WHAT THIS TASK INVOLVES – In the entries below, some lines hold the string "GunnarThorunnarson"; please say how many, giving the number and nothing else.

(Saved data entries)
※ ※ ※

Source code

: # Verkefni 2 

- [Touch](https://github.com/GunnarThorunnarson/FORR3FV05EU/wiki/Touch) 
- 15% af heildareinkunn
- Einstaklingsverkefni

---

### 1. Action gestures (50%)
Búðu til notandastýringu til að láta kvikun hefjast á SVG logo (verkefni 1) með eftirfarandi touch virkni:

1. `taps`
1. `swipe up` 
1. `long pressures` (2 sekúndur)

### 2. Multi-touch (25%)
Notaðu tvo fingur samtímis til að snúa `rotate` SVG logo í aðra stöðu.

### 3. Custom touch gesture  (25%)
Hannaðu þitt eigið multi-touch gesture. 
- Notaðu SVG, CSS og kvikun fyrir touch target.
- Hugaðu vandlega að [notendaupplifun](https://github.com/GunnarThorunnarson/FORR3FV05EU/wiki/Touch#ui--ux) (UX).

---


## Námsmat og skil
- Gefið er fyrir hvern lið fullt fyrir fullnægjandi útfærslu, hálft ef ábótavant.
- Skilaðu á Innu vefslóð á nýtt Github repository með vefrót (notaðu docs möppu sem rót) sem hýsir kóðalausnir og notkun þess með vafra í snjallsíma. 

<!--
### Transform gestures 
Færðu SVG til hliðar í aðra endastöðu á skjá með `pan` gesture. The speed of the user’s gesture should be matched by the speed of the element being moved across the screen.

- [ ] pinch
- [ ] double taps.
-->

※ ※ ※

YOUR SOLUTION – 2